Filter the lines below, copying only those with the string "linkedin".
++++++++++++++++++++
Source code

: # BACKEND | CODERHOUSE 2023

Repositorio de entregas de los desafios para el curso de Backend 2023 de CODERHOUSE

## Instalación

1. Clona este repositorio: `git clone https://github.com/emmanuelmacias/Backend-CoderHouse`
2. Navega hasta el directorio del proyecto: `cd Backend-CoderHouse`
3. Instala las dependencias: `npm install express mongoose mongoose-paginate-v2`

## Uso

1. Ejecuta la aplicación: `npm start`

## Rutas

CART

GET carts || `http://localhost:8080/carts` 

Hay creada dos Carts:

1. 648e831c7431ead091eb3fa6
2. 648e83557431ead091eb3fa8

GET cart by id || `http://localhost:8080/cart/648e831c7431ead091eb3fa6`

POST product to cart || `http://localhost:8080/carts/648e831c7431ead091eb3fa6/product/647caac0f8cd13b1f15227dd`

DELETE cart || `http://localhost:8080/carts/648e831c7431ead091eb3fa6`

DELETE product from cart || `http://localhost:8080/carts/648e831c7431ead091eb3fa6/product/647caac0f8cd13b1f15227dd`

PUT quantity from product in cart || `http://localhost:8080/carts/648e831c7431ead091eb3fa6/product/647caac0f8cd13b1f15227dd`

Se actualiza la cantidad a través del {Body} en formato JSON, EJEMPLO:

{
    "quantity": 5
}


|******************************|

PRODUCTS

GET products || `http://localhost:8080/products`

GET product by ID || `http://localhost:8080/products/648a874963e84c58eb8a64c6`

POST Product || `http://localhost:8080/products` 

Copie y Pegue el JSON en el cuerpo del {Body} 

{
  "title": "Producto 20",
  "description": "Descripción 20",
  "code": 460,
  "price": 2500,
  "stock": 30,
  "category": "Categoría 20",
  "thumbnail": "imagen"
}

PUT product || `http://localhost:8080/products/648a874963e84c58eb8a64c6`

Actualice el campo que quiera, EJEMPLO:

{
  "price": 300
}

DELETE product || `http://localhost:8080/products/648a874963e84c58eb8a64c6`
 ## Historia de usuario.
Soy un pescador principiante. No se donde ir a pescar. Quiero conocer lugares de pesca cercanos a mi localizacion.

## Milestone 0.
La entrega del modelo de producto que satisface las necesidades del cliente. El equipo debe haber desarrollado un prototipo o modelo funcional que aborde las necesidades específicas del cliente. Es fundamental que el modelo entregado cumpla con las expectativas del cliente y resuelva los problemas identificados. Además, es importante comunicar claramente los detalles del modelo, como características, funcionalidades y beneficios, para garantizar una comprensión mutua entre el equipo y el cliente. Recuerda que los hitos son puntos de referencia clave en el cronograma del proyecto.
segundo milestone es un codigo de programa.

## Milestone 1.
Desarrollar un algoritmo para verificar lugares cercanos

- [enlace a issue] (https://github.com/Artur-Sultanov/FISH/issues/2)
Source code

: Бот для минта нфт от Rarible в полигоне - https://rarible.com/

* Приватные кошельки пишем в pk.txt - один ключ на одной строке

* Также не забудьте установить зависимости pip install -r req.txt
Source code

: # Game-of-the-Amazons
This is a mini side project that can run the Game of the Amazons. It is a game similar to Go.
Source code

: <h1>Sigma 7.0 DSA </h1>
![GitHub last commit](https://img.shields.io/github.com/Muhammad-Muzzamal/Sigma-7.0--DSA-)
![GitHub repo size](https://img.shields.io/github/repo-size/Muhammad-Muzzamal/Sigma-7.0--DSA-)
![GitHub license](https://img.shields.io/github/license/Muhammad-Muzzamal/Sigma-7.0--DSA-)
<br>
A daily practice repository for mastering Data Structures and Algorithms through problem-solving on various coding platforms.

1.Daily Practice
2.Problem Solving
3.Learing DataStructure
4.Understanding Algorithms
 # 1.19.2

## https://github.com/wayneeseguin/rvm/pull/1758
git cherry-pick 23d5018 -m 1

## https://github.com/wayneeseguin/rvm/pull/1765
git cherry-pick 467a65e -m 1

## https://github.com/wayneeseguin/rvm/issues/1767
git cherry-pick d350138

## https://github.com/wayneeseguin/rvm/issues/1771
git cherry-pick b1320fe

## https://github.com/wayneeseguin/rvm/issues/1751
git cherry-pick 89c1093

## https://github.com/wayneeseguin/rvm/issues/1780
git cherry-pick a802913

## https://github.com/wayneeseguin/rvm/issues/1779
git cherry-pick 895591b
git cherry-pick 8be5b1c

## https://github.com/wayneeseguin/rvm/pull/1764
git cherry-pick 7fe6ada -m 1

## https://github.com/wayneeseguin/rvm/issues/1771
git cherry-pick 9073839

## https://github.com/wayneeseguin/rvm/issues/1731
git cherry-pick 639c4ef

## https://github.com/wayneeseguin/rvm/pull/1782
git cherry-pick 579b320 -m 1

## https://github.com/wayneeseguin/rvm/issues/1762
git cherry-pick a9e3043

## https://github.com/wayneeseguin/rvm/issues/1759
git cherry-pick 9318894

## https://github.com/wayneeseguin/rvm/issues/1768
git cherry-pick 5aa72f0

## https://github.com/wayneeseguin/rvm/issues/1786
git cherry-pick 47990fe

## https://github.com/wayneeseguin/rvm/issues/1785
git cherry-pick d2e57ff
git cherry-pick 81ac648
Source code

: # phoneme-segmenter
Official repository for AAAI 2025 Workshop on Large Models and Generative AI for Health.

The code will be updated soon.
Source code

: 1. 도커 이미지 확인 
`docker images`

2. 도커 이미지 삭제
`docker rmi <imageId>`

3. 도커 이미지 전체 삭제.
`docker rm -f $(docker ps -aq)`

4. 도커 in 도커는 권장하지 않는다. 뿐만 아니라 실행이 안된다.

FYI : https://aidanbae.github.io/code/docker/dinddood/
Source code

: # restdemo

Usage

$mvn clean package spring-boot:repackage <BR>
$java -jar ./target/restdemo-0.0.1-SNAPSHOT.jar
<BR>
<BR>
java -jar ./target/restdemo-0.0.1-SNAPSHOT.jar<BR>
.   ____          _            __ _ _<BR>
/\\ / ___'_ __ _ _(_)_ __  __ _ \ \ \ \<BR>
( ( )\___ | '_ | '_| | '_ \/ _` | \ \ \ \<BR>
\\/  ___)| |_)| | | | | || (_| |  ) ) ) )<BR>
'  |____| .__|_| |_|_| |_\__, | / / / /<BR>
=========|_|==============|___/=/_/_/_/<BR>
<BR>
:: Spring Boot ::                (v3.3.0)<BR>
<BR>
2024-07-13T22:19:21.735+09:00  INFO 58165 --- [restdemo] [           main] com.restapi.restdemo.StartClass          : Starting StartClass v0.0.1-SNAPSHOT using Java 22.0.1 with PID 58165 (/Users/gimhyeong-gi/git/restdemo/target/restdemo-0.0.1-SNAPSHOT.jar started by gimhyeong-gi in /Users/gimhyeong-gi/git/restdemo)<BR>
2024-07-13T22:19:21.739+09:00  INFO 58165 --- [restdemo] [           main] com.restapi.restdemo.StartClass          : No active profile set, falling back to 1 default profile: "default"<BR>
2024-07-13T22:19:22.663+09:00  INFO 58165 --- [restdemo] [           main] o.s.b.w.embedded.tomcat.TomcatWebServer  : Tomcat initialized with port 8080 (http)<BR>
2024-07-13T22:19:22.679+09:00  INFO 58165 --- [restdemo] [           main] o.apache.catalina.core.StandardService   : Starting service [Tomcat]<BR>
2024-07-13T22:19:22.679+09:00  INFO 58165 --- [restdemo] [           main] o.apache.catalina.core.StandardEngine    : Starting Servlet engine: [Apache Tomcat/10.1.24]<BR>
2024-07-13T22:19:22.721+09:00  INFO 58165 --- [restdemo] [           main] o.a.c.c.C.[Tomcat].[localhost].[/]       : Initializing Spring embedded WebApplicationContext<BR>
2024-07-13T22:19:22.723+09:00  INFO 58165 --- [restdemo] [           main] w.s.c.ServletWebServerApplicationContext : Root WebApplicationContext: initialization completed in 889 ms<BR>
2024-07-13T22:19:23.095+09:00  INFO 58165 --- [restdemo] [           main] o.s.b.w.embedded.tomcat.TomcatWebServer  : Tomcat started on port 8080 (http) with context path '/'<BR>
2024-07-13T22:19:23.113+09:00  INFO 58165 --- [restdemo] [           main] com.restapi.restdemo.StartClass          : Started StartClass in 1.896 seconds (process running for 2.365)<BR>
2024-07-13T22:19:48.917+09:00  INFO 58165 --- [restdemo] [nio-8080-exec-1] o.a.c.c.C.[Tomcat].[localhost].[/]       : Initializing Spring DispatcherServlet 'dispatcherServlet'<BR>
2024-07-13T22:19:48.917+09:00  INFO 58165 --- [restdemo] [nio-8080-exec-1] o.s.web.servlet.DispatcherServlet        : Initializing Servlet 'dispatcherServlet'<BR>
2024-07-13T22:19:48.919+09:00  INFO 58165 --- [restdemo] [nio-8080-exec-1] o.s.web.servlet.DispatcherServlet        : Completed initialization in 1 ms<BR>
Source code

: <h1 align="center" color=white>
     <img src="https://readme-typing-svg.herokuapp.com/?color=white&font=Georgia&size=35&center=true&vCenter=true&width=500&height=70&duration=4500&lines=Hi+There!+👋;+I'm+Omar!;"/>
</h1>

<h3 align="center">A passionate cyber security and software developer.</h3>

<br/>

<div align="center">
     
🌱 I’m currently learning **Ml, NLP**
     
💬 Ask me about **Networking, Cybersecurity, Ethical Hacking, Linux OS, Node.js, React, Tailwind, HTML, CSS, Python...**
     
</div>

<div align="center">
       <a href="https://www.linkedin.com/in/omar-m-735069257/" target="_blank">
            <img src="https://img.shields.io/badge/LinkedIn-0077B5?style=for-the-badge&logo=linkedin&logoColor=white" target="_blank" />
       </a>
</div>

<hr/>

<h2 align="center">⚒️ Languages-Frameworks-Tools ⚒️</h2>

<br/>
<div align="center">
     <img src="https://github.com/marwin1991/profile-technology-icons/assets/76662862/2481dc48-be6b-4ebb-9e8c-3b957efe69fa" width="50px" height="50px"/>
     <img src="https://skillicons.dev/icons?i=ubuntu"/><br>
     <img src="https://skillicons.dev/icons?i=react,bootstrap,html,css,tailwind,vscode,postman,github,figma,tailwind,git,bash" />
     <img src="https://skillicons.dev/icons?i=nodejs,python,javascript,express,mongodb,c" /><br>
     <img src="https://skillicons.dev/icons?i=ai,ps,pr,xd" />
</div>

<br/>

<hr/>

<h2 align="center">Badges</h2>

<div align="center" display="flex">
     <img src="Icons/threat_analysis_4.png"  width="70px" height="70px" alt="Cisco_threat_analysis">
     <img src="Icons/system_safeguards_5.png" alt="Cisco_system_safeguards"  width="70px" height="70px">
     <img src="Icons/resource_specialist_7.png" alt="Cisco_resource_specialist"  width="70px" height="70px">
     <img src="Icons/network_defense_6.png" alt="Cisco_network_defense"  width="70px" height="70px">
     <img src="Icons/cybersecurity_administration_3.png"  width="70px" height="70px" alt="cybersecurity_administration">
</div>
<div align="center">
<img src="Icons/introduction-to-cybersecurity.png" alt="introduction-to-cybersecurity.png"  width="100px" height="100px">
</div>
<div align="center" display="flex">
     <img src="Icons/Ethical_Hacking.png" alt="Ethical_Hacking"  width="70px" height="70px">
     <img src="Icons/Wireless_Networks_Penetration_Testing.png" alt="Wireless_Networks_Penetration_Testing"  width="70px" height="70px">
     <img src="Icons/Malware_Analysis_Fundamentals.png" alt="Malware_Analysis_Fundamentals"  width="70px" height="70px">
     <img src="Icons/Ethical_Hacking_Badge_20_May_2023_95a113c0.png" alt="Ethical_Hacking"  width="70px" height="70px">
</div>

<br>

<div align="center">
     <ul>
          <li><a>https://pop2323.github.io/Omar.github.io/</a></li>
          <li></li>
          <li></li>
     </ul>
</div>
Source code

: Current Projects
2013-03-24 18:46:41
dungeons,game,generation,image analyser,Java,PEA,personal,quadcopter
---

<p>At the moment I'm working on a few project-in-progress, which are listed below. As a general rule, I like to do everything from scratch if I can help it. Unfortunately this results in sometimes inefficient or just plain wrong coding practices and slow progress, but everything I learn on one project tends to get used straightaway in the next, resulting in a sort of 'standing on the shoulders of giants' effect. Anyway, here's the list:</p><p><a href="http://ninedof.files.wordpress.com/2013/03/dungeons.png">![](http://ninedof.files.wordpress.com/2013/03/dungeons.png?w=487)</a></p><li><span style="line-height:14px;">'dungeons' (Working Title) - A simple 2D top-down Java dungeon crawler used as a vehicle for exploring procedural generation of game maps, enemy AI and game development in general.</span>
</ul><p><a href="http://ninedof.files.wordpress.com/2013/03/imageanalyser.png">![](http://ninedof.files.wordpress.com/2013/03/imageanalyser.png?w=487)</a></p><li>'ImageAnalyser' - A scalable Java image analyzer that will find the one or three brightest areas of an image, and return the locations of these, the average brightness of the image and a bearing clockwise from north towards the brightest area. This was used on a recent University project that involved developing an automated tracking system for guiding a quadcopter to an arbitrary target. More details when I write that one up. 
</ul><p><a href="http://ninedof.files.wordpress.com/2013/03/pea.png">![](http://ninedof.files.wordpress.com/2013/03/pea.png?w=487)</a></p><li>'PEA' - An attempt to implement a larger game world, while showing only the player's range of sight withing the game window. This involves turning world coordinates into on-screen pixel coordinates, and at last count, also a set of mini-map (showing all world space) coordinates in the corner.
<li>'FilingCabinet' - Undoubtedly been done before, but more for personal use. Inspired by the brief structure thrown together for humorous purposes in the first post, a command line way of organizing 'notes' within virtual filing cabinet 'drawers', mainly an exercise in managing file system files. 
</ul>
++++++++++++++++++++
== The completed task ==
       <a href="https://www.linkedin.com/in/omar-m-735069257/" target="_blank">
            <img src="https://img.shields.io/badge/LinkedIn-0077B5?style=for-the-badge&logo=linkedin&logoColor=white" target="_blank" />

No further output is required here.